I will admit that this morning while he was moaning and so pitiful I was rattled. It was really the first time that I was frustrated at myself for being so weak. My baby was in pain and I just wanted to lay in the floor with him and cry. But, this is so not about me so I prayed silently and urgently for strength and once again God's grace was sufficient. Several folks started texting me mid-afternoon when I had not updated blog or facebook with an update. I was a rattled and scared Momma watching my baby be sick. One of the nurses (one of our favorites) came and talked to me tonight and really encouraged me that we are being good nurses to our Rock Star. Just a few words of encouragement meant so much and once again God provided me with some much needed words of encouragement.
Tomorrow he will do a trial run radiation session. His official radiation will start Thursday, but tomorrow they will sedate him (with the Michael Jackson drug) and then they will mark his abdomen as to where to radiate. They must sedate him so they can keep him still enough to radiate exactly where they need to. I am anxious about the radiation but I am at total peace that this is the right treatment option. I hate for him to endure additional treatments, but I keep cheering that old school cheer of ''be aggressive'' about this nightmare. You only get one chance to treat it the first time, so Mike and I want them to hit it hard.
Tonight I ran into Old Navy to buy a few Christmas presents. The lady in front of me had two cute girls probably around age 8. The girls were buying matching outfits for twin day tomorrow at their school. I just wanted to bawl out of jealousy. I know it is totally trivial and one day soon I too can shop for something fun and frivolous, but tonight was the first time that I had a pity party. I was buying additional underwear for David because he keeps getting sick and we keep running out and she was buying cute Hello Kitty shirts:) I know there will be more moments like tonight where exhaustion and fear overcome me, but Rock Star and I just keep singing our current favorite song of ''Our God'' You cannot be sad when you are rocking out with your seven year old to some christian praise music!!!
So tonight I am at the RMH house doing some laundry and I have my sassy pink bible with me. I am clinging to the promises in God's word knowing that he knows the fear and desperation in my heart. He knows how much I love David and amazingly He loves him even more. He too was sad when David was uncomfortable today but he keeps whispering in my ear to ''be still dear Laura and know that I am God."

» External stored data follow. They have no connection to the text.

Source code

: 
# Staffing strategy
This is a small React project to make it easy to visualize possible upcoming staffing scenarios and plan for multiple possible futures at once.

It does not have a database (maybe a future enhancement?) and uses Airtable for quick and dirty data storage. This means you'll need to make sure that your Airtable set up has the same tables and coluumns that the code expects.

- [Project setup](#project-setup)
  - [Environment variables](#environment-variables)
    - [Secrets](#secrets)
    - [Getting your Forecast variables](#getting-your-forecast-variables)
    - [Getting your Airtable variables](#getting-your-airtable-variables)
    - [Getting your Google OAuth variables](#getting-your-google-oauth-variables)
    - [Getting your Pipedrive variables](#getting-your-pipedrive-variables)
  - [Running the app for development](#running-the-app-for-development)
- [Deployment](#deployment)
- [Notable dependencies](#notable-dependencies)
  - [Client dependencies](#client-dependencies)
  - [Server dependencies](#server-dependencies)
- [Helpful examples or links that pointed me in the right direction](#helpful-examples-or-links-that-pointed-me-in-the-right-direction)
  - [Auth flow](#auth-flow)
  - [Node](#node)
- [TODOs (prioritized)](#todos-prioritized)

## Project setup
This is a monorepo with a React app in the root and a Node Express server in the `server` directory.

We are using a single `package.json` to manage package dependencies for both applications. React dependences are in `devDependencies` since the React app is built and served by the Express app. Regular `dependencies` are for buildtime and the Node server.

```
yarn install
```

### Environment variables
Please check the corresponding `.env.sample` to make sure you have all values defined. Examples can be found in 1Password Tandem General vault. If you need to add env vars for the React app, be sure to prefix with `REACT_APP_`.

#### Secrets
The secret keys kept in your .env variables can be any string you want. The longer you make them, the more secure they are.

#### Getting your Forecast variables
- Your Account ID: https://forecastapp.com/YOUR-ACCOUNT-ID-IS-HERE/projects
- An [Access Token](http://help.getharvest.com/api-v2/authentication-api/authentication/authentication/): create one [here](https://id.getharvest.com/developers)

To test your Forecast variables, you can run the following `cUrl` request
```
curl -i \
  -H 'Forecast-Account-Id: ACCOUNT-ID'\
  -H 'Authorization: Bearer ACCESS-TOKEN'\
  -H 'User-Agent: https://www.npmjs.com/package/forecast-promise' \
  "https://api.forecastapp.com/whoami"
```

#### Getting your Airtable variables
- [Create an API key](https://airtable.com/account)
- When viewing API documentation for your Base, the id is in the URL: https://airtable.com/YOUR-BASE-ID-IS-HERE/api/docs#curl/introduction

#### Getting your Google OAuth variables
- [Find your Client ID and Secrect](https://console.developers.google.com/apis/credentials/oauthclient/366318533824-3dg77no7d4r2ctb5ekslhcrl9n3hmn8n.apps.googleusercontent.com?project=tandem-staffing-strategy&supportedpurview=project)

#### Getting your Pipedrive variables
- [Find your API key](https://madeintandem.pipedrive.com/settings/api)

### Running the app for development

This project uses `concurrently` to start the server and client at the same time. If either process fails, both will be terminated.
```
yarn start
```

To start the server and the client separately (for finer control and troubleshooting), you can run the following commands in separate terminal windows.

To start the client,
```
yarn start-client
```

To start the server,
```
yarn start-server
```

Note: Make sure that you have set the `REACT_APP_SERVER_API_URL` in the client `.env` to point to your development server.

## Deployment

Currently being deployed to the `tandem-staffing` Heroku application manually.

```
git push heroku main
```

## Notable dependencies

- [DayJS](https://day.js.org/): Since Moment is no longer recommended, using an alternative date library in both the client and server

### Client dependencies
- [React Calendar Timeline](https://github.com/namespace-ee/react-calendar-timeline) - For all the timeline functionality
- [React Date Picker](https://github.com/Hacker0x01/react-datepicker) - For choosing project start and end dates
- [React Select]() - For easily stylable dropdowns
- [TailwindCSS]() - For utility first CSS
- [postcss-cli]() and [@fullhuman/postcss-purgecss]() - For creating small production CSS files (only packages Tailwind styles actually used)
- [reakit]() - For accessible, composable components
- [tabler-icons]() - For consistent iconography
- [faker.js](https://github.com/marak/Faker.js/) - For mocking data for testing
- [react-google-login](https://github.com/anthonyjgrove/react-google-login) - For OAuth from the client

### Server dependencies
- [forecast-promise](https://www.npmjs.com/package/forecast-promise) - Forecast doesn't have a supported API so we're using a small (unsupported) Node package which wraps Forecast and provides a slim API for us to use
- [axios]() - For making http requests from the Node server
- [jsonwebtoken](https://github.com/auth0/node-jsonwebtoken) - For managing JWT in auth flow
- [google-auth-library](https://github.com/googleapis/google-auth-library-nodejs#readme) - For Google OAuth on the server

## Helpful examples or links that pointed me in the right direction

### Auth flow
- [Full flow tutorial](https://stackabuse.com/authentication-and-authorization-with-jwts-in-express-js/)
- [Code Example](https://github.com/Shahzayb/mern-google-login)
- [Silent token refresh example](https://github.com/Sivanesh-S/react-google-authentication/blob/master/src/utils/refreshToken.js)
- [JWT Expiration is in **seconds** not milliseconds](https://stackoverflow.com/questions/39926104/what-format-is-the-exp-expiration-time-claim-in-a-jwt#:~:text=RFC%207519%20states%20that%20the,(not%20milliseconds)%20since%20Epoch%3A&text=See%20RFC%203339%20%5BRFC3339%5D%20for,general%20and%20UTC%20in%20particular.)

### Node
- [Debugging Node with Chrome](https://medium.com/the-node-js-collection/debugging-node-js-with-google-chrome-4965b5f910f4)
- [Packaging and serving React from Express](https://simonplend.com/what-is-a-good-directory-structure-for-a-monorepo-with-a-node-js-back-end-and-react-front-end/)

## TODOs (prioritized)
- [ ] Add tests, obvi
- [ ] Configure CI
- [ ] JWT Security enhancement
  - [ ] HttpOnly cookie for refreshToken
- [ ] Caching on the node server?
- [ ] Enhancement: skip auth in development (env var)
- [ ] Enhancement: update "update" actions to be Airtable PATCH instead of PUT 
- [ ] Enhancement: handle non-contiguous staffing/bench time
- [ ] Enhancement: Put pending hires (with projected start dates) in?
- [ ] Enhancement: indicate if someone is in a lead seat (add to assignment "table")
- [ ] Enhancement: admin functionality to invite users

I know that our God is never going to leave us here in this nightmare. I know that He loves us and is tenderly wiping our tears away, and one day soon I too will get to buy a cute and frivolous outfit for my Rock Star:) Keep the faith and prayers dear friends, and know that:
Our god is Greater
Our God is stronger
God you are higher than any other
Our God is healer,
Awesome in power
Our God, Our God
I hope to video Rock Star singing that sometime soon. He can certainly rock it!! Good night from the RMH house:)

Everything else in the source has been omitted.